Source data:
□ □ □
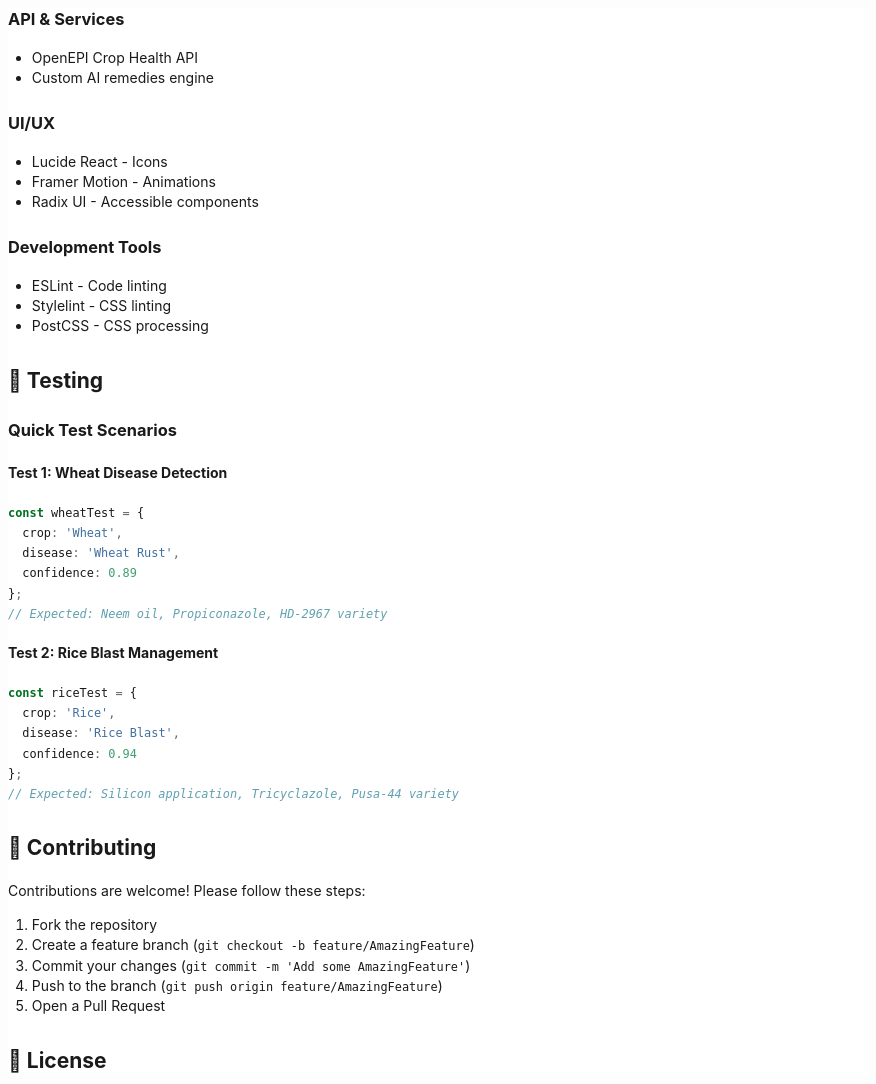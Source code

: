 ### API & Services
- OpenEPI Crop Health API
- Custom AI remedies engine

### UI/UX
- Lucide React - Icons
- Framer Motion - Animations
- Radix UI - Accessible components

### Development Tools
- ESLint - Code linting
- Stylelint - CSS linting
- PostCSS - CSS processing

## 🧪 Testing

### Quick Test Scenarios

#### Test 1: Wheat Disease Detection
```typescript
const wheatTest = {
  crop: 'Wheat',
  disease: 'Wheat Rust',
  confidence: 0.89
};
// Expected: Neem oil, Propiconazole, HD-2967 variety
```

#### Test 2: Rice Blast Management
```typescript
const riceTest = {
  crop: 'Rice',
  disease: 'Rice Blast',
  confidence: 0.94
};
// Expected: Silicon application, Tricyclazole, Pusa-44 variety
```

## 🤝 Contributing

Contributions are welcome! Please follow these steps:

1. Fork the repository
2. Create a feature branch (`git checkout -b feature/AmazingFeature`)
3. Commit your changes (`git commit -m 'Add some AmazingFeature'`)
4. Push to the branch (`git push origin feature/AmazingFeature`)
5. Open a Pull Request

## 📄 License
□ □ □
Task requirements: In the records above, find each line holding "variety" and copy it.

Answer to this task:
// Expected: Neem oil, Propiconazole, HD-2967 variety
// Expected: Silicon application, Tricyclazole, Pusa-44 variety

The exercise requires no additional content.